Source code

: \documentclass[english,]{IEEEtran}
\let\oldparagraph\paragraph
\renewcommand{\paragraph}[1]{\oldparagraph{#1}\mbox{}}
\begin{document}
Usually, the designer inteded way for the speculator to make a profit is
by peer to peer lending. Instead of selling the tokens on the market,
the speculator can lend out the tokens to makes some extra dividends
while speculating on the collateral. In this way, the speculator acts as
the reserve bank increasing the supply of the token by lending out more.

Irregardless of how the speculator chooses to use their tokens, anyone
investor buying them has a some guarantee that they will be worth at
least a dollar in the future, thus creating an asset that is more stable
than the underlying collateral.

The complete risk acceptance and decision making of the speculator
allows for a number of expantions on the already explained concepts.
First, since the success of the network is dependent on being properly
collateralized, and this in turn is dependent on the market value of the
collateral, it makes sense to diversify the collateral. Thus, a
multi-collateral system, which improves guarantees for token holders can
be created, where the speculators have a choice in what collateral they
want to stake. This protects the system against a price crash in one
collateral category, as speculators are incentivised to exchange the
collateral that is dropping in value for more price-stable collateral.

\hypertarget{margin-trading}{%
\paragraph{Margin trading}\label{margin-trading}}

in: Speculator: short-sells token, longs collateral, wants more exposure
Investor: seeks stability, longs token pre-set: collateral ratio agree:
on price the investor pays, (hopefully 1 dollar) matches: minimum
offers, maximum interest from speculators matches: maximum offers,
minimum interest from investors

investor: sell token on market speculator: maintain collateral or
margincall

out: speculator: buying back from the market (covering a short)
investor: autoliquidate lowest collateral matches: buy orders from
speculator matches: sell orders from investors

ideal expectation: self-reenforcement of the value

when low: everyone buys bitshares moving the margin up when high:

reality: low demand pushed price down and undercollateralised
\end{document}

● ● ● ● ● ● ●

● **TASK**
Look through the data above and report every line in which "matches" appears.

● **COMPLETED EXERCISE**
on price the investor pays, (hopefully 1 dollar) matches: minimum
offers, maximum interest from speculators matches: maximum offers,
investor: autoliquidate lowest collateral matches: buy orders from
speculator matches: sell orders from investors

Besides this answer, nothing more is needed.